Stored data entries:
═══
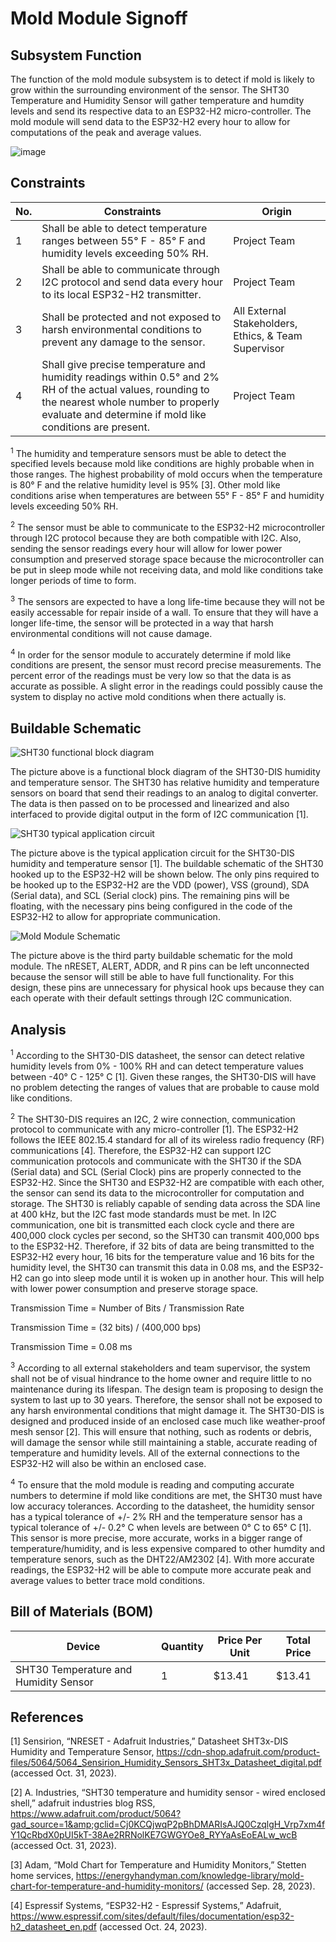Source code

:# Mold Module Signoff

## Subsystem Function
The function of the mold module subsystem is to detect if mold is likely to grow within the surrounding environment of the sensor. The SHT30 Temperature and Humidity Sensor will gather temperature and humdity levels and send its respective data to an ESP32-H2 micro-controller. The mold module will send data to the ESP32-H2 every hour to allow for computations of the peak and average values.

![image](https://github.com/jacksonrwoodard/HouseHealthMonitoring/assets/104484972/3401a3b6-74a1-49af-a090-dfe94abc742c)


## Constraints
| No. | Constraints | Origin |
| --- | ----------- | ------ |
|  1  | Shall be able to detect temperature ranges between 55&deg; F - 85&deg; F and humidity levels exceeding 50% RH. | Project Team |
|  2  | Shall be able to communicate through I2C protocol and send data every hour to its local ESP32-H2 transmitter. | Project Team |
|  3  | Shall be protected and not exposed to harsh environmental conditions to prevent any damage to the sensor. | All External Stakeholders, Ethics, & Team Supervisor |
|  4  | Shall give precise temperature and humidity readings within 0.5&deg; and 2% RH of the actual values, rounding to the nearest whole number to properly evaluate and determine if mold like conditions are present. | Project Team |

<sup>1</sup> The humidity and temperature sensors must be able to detect the specified levels because mold like conditions are highly probable when in those ranges. The highest probability of mold occurs when the temperature is 80&deg; F and the relative humidity level is 95% [3]. Other mold like conditions arise when temperatures are between 55&deg; F - 85&deg; F and humidity levels exceeding 50% RH.

<sup>2</sup> The sensor must be able to communicate to the ESP32-H2 microcontroller through I2C protocol because they are both compatible with I2C. Also, sending the sensor readings every hour will allow for lower power consumption and preserved storage space because the microcontroller can be put in sleep mode while not receiving data, and mold like conditions take longer periods of time to form.

<sup>3</sup> The sensors are expected to have a long life-time because they will not be easily accessable for repair inside of a wall. To ensure that they will have a longer life-time, the sensor will be protected in a way that harsh environmental conditions will not cause damage.

<sup>4</sup> In order for the sensor module to accurately determine if mold like conditions are present, the sensor must record precise measurements. The percent error of the readings must be very low so that the data is as accurate as possible. A slight error in the readings could possibly cause the system to display no active mold conditions when there actually is.

## Buildable Schematic
![SHT30 functional block diagram](https://github.com/jacksonrwoodard/HouseHealthMonitoring/assets/104484972/f956cbd5-82c0-45e2-a615-ddc1c76373ab)

The picture above is a functional block diagram of the SHT30-DIS humidity and temperature sensor. The SHT30 has relative humidity and temperature sensors on board that send their readings to an analog to digital converter. The data is then passed on to be processed and linearized and also interfaced to provide digital output in the form of I2C communication [1].

![SHT30 typical application circuit](https://github.com/jacksonrwoodard/HouseHealthMonitoring/assets/104484972/83353a31-a4a4-4d47-a92d-57a60be18f95)

The picture above is the typical application circuit for the SHT30-DIS humidity and temperature sensor [1]. The buildable schematic of the SHT30 hooked up to the ESP32-H2 will be shown below. The only pins required to be hooked up to the ESP32-H2 are the VDD (power), VSS (ground), SDA (Serial data), and SCL (Serial clock) pins. The remaining pins will be floating, with the necessary pins being configured in the code of the ESP32-H2 to allow for appropriate communication.

![Mold Module Schematic](https://github.com/jacksonrwoodard/HouseHealthMonitoring/assets/104484972/72dc5b90-b7a2-4e37-96ee-ff3282232189)

The picture above is the third party buildable schematic for the mold module. The nRESET, ALERT, ADDR, and R pins can be left unconnected because the sensor will still be able to have full functionality. For this design, these pins are unnecessary for physical hook ups because they can each operate with their default settings through I2C communication.

## Analysis
<sup>1</sup> According to the SHT30-DIS datasheet, the sensor can detect relative humidity levels from 0% - 100% RH and can detect temperature values between -40&deg; C - 125&deg; C [1]. Given these ranges, the SHT30-DIS will have no problem detecting the ranges of values that are probable to cause mold like conditions.

<sup>2</sup> The SHT30-DIS requires an I2C, 2 wire connection, communication protocol to communicate with any micro-controller [1]. The ESP32-H2 follows the IEEE 802.15.4 standard for all of its wireless radio frequency (RF) communications [4]. Therefore, the ESP32-H2 can support I2C communication protocols and communicate with the SHT30 if the SDA (Serial data) and SCL (Serial Clock) pins are properly connected to the ESP32-H2. Since the SHT30 and ESP32-H2 are compatible with each other, the sensor can send its data to the microcontroller for computation and storage. The SHT30 is reliably capable of sending data across the SDA line at 400 kHz, but the I2C fast mode standards must be met. In I2C communication, one bit is transmitted each clock cycle and there are 400,000 clock cycles per second, so the SHT30 can transmit 400,000 bps to the ESP32-H2. Therefore, if 32 bits of data are being transmitted to the ESP32-H2 every hour, 16 bits for the temperature value and 16 bits for the humidity level, the SHT30 can transmit this data in 0.08 ms, and the ESP32-H2 can go into sleep mode until it is woken up in another hour. This will help with lower power consumption and preserve storage space.

Transmission Time = Number of Bits / Transmission Rate

Transmission Time = (32 bits) / (400,000 bps)

Transmission Time = 0.08 ms

<sup>3</sup> According to all external stakeholders and team supervisor, the system shall not be of visual hindrance to the home owner and require little to no maintenance during its lifespan. The design team is proposing to design the system to last up to 30 years. Therefore, the sensor shall not be exposed to any harsh environmental conditions that might damage it. The SHT30-DIS is designed and produced inside of an enclosed case much like weather-proof mesh sensor [2]. This will ensure that nothing, such as rodents or debris, will damage the sensor while still maintaining a stable, accurate reading of temperature and humidity levels. All of the external connections to the ESP32-H2 will also be within an enclosed case.

<sup>4</sup> To ensure that the mold module is reading and computing accurate numbers to determine if mold like conditions are met, the SHT30 must have low accuracy tolerances. According to the datasheet, the humidity sensor has a typical tolerance of +/- 2% RH and the temperature sensor has a typical tolerance of +/- 0.2&deg; C when levels are between 0&deg; C to 65&deg; C [1]. This sensor is more precise, more accurate, works in a bigger range of temperature/humidity, and is less expensive compared to other humdity and temperature senors, such as the DHT22/AM2302 [4]. With more accurate readings, the ESP32-H2 will be able to compute more accurate peak and average values to better trace mold conditions.

## Bill of Materials (BOM)
| Device | Quantity | Price Per Unit | Total Price |
| ------ | -------- | -------------- | ----------- |
| SHT30 Temperature and Humidity Sensor | 1 | $13.41 | $13.41 |

## References
[1] Sensirion, “NRESET - Adafruit Industries,” Datasheet SHT3x-DIS Humidity and Temperature Sensor, https://cdn-shop.adafruit.com/product-files/5064/5064_Sensirion_Humidity_Sensors_SHT3x_Datasheet_digital.pdf (accessed Oct. 31, 2023).

[2] A. Industries, “SHT30 temperature and humidity sensor - wired enclosed shell,” adafruit industries blog RSS, https://www.adafruit.com/product/5064?gad_source=1&amp;gclid=Cj0KCQjwqP2pBhDMARIsAJQ0CzqlgH_Vrp7xm4fY1QcRbdX0pUI5kT-38Ae2RRNolKE7GWGYOe8_RYYaAsEoEALw_wcB (accessed Oct. 31, 2023).

[3] Adam, “Mold Chart for Temperature and Humidity Monitors,” Stetten home services, https://energyhandyman.com/knowledge-library/mold-chart-for-temperature-and-humidity-monitors/ (accessed Sep. 28, 2023).

[4] Espressif Systems, “ESP32-H2 - Espressif Systems,” Adafruit, https://www.espressif.com/sites/default/files/documentation/esp32-h2_datasheet_en.pdf (accessed Oct. 24, 2023).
═══
WORK ITEM
Only the text of the records above is to be reproduced, exactly as given; the pictures are dropped.

THE COMPLETED TASK
Source code

:# Mold Module Signoff

## Subsystem Function
The function of the mold module subsystem is to detect if mold is likely to grow within the surrounding environment of the sensor. The SHT30 Temperature and Humidity Sensor will gather temperature and humdity levels and send its respective data to an ESP32-H2 micro-controller. The mold module will send data to the ESP32-H2 every hour to allow for computations of the peak and average values.

![image](https://github.com/jacksonrwoodard/HouseHealthMonitoring/assets/104484972/3401a3b6-74a1-49af-a090-dfe94abc742c)


## Constraints
| No. | Constraints | Origin |
| --- | ----------- | ------ |
|  1  | Shall be able to detect temperature ranges between 55&deg; F - 85&deg; F and humidity levels exceeding 50% RH. | Project Team |
|  2  | Shall be able to communicate through I2C protocol and send data every hour to its local ESP32-H2 transmitter. | Project Team |
|  3  | Shall be protected and not exposed to harsh environmental conditions to prevent any damage to the sensor. | All External Stakeholders, Ethics, & Team Supervisor |
|  4  | Shall give precise temperature and humidity readings within 0.5&deg; and 2% RH of the actual values, rounding to the nearest whole number to properly evaluate and determine if mold like conditions are present. | Project Team |

<sup>1</sup> The humidity and temperature sensors must be able to detect the specified levels because mold like conditions are highly probable when in those ranges. The highest probability of mold occurs when the temperature is 80&deg; F and the relative humidity level is 95% [3]. Other mold like conditions arise when temperatures are between 55&deg; F - 85&deg; F and humidity levels exceeding 50% RH.

<sup>2</sup> The sensor must be able to communicate to the ESP32-H2 microcontroller through I2C protocol because they are both compatible with I2C. Also, sending the sensor readings every hour will allow for lower power consumption and preserved storage space because the microcontroller can be put in sleep mode while not receiving data, and mold like conditions take longer periods of time to form.

<sup>3</sup> The sensors are expected to have a long life-time because they will not be easily accessable for repair inside of a wall. To ensure that they will have a longer life-time, the sensor will be protected in a way that harsh environmental conditions will not cause damage.

<sup>4</sup> In order for the sensor module to accurately determine if mold like conditions are present, the sensor must record precise measurements. The percent error of the readings must be very low so that the data is as accurate as possible. A slight error in the readings could possibly cause the system to display no active mold conditions when there actually is.

## Buildable Schematic
![SHT30 functional block diagram](https://github.com/jacksonrwoodard/HouseHealthMonitoring/assets/104484972/f956cbd5-82c0-45e2-a615-ddc1c76373ab)

The picture above is a functional block diagram of the SHT30-DIS humidity and temperature sensor. The SHT30 has relative humidity and temperature sensors on board that send their readings to an analog to digital converter. The data is then passed on to be processed and linearized and also interfaced to provide digital output in the form of I2C communication [1].

![SHT30 typical application circuit](https://github.com/jacksonrwoodard/HouseHealthMonitoring/assets/104484972/83353a31-a4a4-4d47-a92d-57a60be18f95)

The picture above is the typical application circuit for the SHT30-DIS humidity and temperature sensor [1]. The buildable schematic of the SHT30 hooked up to the ESP32-H2 will be shown below. The only pins required to be hooked up to the ESP32-H2 are the VDD (power), VSS (ground), SDA (Serial data), and SCL (Serial clock) pins. The remaining pins will be floating, with the necessary pins being configured in the code of the ESP32-H2 to allow for appropriate communication.

![Mold Module Schematic](https://github.com/jacksonrwoodard/HouseHealthMonitoring/assets/104484972/72dc5b90-b7a2-4e37-96ee-ff3282232189)

The picture above is the third party buildable schematic for the mold module. The nRESET, ALERT, ADDR, and R pins can be left unconnected because the sensor will still be able to have full functionality. For this design, these pins are unnecessary for physical hook ups because they can each operate with their default settings through I2C communication.

## Analysis
<sup>1</sup> According to the SHT30-DIS datasheet, the sensor can detect relative humidity levels from 0% - 100% RH and can detect temperature values between -40&deg; C - 125&deg; C [1]. Given these ranges, the SHT30-DIS will have no problem detecting the ranges of values that are probable to cause mold like conditions.

<sup>2</sup> The SHT30-DIS requires an I2C, 2 wire connection, communication protocol to communicate with any micro-controller [1]. The ESP32-H2 follows the IEEE 802.15.4 standard for all of its wireless radio frequency (RF) communications [4]. Therefore, the ESP32-H2 can support I2C communication protocols and communicate with the SHT30 if the SDA (Serial data) and SCL (Serial Clock) pins are properly connected to the ESP32-H2. Since the SHT30 and ESP32-H2 are compatible with each other, the sensor can send its data to the microcontroller for computation and storage. The SHT30 is reliably capable of sending data across the SDA line at 400 kHz, but the I2C fast mode standards must be met. In I2C communication, one bit is transmitted each clock cycle and there are 400,000 clock cycles per second, so the SHT30 can transmit 400,000 bps to the ESP32-H2. Therefore, if 32 bits of data are being transmitted to the ESP32-H2 every hour, 16 bits for the temperature value and 16 bits for the humidity level, the SHT30 can transmit this data in 0.08 ms, and the ESP32-H2 can go into sleep mode until it is woken up in another hour. This will help with lower power consumption and preserve storage space.

Transmission Time = Number of Bits / Transmission Rate

Transmission Time = (32 bits) / (400,000 bps)

Transmission Time = 0.08 ms

<sup>3</sup> According to all external stakeholders and team supervisor, the system shall not be of visual hindrance to the home owner and require little to no maintenance during its lifespan. The design team is proposing to design the system to last up to 30 years. Therefore, the sensor shall not be exposed to any harsh environmental conditions that might damage it. The SHT30-DIS is designed and produced inside of an enclosed case much like weather-proof mesh sensor [2]. This will ensure that nothing, such as rodents or debris, will damage the sensor while still maintaining a stable, accurate reading of temperature and humidity levels. All of the external connections to the ESP32-H2 will also be within an enclosed case.

<sup>4</sup> To ensure that the mold module is reading and computing accurate numbers to determine if mold like conditions are met, the SHT30 must have low accuracy tolerances. According to the datasheet, the humidity sensor has a typical tolerance of +/- 2% RH and the temperature sensor has a typical tolerance of +/- 0.2&deg; C when levels are between 0&deg; C to 65&deg; C [1]. This sensor is more precise, more accurate, works in a bigger range of temperature/humidity, and is less expensive compared to other humdity and temperature senors, such as the DHT22/AM2302 [4]. With more accurate readings, the ESP32-H2 will be able to compute more accurate peak and average values to better trace mold conditions.

## Bill of Materials (BOM)
| Device | Quantity | Price Per Unit | Total Price |
| ------ | -------- | -------------- | ----------- |
| SHT30 Temperature and Humidity Sensor | 1 | $13.41 | $13.41 |

## References
[1] Sensirion, “NRESET - Adafruit Industries,” Datasheet SHT3x-DIS Humidity and Temperature Sensor, https://cdn-shop.adafruit.com/product-files/5064/5064_Sensirion_Humidity_Sensors_SHT3x_Datasheet_digital.pdf (accessed Oct. 31, 2023).

[2] A. Industries, “SHT30 temperature and humidity sensor - wired enclosed shell,” adafruit industries blog RSS, https://www.adafruit.com/product/5064?gad_source=1&amp;gclid=Cj0KCQjwqP2pBhDMARIsAJQ0CzqlgH_Vrp7xm4fY1QcRbdX0pUI5kT-38Ae2RRNolKE7GWGYOe8_RYYaAsEoEALw_wcB (accessed Oct. 31, 2023).

[3] Adam, “Mold Chart for Temperature and Humidity Monitors,” Stetten home services, https://energyhandyman.com/knowledge-library/mold-chart-for-temperature-and-humidity-monitors/ (accessed Sep. 28, 2023).

[4] Espressif Systems, “ESP32-H2 - Espressif Systems,” Adafruit, https://www.espressif.com/sites/default/files/documentation/esp32-h2_datasheet_en.pdf (accessed Oct. 24, 2023).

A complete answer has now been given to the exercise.